↓

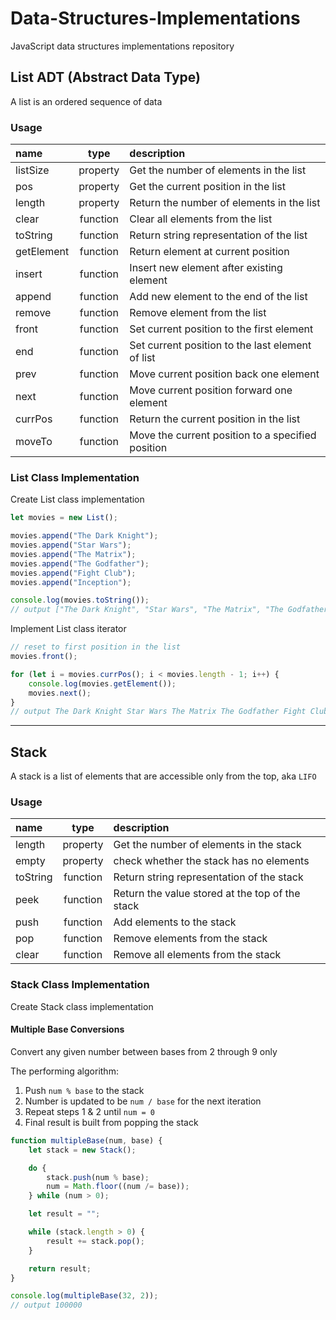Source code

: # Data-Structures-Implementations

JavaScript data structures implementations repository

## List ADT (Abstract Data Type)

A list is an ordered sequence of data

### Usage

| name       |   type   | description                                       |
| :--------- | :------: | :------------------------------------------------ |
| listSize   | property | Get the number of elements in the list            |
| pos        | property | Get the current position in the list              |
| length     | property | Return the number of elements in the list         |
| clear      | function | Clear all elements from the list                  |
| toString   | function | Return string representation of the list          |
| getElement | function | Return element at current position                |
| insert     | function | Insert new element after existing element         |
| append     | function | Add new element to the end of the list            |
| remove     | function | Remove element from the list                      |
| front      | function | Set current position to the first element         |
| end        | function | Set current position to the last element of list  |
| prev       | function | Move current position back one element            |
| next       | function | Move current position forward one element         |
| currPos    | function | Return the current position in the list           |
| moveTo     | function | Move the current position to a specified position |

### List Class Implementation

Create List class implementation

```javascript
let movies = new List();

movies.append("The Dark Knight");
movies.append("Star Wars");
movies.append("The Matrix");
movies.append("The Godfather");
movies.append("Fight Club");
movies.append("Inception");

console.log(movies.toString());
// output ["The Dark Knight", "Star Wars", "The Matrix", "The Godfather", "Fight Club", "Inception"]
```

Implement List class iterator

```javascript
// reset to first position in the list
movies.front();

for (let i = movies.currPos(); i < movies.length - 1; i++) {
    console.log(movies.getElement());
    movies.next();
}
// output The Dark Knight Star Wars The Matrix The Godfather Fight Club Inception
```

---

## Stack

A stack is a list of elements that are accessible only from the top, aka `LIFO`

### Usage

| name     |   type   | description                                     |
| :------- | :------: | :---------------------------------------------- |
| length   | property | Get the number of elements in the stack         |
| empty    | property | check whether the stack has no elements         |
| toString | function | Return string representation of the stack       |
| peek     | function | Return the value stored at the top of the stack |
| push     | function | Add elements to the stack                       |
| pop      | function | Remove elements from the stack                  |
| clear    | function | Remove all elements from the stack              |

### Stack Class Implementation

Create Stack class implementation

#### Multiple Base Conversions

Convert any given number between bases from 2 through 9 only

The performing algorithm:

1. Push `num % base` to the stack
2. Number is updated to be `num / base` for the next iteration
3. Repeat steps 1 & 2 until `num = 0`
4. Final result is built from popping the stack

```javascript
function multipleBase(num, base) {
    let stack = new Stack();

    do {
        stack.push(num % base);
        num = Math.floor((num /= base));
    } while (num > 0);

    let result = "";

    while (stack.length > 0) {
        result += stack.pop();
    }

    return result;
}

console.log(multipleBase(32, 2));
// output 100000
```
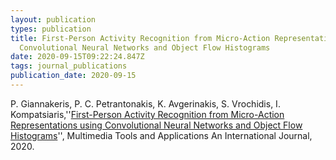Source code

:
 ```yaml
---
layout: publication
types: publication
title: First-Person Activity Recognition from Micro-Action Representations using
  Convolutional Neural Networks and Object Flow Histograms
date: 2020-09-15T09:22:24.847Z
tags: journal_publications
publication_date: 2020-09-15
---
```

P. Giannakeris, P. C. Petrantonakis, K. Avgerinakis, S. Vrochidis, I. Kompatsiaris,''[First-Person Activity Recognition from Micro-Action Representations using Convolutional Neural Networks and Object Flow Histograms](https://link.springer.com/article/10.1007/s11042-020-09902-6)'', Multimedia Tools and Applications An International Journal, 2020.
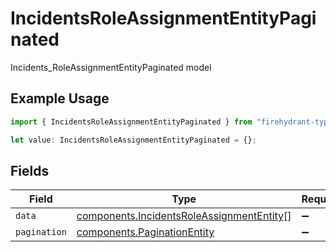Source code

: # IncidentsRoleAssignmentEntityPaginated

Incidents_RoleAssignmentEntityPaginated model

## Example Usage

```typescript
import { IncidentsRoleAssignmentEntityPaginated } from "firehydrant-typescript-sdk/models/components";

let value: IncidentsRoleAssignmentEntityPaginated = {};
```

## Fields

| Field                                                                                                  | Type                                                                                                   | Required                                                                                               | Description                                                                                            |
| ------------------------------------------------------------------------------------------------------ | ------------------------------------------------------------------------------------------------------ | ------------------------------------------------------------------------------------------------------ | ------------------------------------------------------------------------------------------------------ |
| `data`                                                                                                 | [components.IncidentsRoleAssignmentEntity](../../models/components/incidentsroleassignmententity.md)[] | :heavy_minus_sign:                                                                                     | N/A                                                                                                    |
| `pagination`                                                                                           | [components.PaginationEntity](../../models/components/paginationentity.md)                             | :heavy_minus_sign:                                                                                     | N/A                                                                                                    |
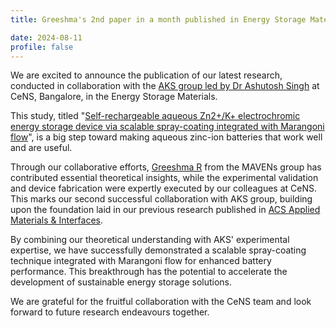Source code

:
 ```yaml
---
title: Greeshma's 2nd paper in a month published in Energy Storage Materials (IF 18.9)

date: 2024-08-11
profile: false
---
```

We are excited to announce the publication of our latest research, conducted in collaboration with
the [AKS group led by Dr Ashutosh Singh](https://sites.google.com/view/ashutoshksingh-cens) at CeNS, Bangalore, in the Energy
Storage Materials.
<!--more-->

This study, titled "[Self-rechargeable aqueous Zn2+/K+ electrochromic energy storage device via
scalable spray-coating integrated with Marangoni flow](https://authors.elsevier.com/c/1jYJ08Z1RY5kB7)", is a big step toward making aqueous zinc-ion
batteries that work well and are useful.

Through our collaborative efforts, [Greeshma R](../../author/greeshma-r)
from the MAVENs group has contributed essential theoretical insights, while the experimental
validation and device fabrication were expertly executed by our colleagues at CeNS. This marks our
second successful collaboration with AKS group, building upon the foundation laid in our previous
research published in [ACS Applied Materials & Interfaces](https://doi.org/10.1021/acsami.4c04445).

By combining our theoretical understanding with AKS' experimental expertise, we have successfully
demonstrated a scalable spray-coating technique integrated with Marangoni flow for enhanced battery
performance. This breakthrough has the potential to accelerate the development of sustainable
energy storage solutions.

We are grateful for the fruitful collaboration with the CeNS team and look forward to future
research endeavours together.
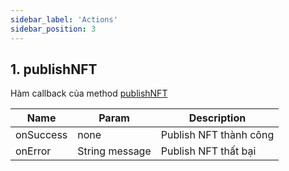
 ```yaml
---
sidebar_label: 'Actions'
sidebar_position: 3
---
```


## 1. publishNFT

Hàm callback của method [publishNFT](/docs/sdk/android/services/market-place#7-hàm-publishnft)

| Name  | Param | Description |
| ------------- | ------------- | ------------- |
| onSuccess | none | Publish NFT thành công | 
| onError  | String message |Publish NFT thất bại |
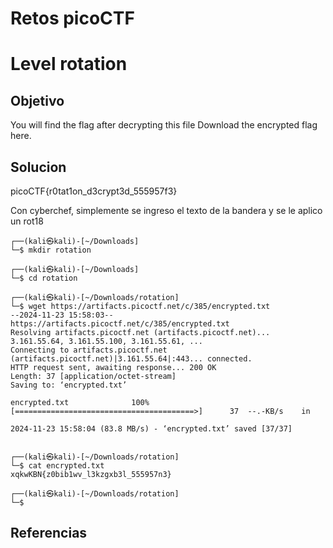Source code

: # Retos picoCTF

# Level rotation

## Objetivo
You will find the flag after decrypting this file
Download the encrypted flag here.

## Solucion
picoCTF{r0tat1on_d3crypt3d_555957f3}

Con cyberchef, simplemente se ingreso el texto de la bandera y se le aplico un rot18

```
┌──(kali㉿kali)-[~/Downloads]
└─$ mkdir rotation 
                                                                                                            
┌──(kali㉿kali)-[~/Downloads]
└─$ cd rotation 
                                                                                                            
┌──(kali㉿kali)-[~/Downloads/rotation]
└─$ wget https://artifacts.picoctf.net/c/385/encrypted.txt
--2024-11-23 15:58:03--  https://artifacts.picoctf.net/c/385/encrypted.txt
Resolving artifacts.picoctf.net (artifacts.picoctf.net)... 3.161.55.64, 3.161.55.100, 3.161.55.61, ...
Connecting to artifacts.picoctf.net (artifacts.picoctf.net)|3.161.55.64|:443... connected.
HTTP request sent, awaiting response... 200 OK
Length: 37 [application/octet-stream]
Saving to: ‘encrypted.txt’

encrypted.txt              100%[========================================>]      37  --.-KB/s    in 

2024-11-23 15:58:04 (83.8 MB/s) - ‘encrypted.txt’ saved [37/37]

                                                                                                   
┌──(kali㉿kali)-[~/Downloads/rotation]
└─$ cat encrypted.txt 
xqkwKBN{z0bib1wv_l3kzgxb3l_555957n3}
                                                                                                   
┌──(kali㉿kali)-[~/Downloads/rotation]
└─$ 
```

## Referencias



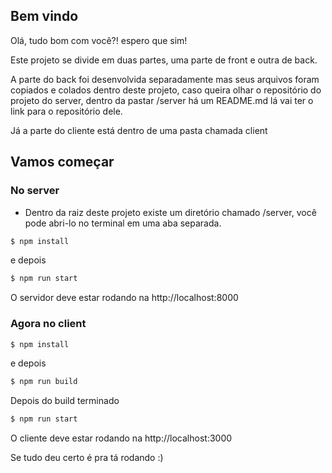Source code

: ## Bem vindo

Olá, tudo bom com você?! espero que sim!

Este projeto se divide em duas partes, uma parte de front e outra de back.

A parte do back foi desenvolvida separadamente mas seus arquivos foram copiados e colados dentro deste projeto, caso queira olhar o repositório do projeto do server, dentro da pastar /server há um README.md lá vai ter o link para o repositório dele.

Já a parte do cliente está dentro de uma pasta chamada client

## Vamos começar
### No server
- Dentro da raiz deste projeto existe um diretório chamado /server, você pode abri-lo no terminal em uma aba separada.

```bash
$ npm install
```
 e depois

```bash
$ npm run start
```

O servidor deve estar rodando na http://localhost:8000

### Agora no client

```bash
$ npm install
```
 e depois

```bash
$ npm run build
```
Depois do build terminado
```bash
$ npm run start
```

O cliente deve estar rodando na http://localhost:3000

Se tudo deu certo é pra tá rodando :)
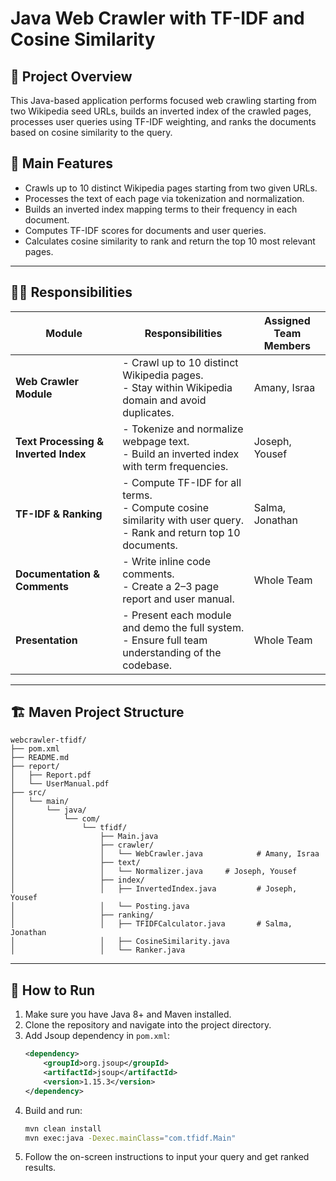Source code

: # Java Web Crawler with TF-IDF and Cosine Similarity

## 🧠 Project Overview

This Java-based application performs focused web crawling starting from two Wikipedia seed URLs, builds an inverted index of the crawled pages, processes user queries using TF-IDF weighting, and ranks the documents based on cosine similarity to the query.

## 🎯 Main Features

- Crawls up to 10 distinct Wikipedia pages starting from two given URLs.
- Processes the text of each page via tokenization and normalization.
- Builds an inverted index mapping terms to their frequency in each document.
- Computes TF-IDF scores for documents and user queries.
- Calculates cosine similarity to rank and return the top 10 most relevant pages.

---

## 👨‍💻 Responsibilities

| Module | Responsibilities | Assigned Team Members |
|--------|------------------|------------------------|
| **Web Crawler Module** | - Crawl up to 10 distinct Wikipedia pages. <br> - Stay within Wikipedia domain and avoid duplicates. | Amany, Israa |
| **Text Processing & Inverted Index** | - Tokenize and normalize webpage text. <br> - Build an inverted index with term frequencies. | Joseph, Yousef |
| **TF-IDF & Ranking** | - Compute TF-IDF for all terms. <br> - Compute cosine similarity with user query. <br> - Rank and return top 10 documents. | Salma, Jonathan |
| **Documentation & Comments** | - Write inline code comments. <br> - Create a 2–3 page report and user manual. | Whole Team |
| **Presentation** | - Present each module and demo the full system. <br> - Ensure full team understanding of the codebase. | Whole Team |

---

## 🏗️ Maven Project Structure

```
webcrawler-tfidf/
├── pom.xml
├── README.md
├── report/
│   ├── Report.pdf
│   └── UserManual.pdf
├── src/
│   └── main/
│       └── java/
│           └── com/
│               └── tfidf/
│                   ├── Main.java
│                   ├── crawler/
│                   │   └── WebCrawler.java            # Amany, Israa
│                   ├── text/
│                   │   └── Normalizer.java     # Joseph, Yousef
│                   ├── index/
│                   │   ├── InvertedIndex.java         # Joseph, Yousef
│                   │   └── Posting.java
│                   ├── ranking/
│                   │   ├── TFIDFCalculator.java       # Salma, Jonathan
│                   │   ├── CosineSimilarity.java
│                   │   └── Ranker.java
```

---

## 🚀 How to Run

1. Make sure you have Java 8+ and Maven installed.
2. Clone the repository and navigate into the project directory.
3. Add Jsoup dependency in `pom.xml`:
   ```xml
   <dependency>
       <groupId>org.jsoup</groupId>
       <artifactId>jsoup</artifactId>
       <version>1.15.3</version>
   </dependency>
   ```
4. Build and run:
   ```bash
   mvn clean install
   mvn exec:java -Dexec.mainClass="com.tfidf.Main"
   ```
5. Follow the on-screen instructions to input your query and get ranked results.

↑

## The task
When you transcribe the entries above, begin at their first line, end with the line containing "property | Return", and copy each line exactly without any picture.

## Solution
Source code

: # Data-Structures-Implementations

JavaScript data structures implementations repository

## List ADT (Abstract Data Type)

A list is an ordered sequence of data

### Usage

| name       |   type   | description                                       |
| :--------- | :------: | :------------------------------------------------ |
| listSize   | property | Get the number of elements in the list            |
| pos        | property | Get the current position in the list              |
| length     | property | Return the number of elements in the list         |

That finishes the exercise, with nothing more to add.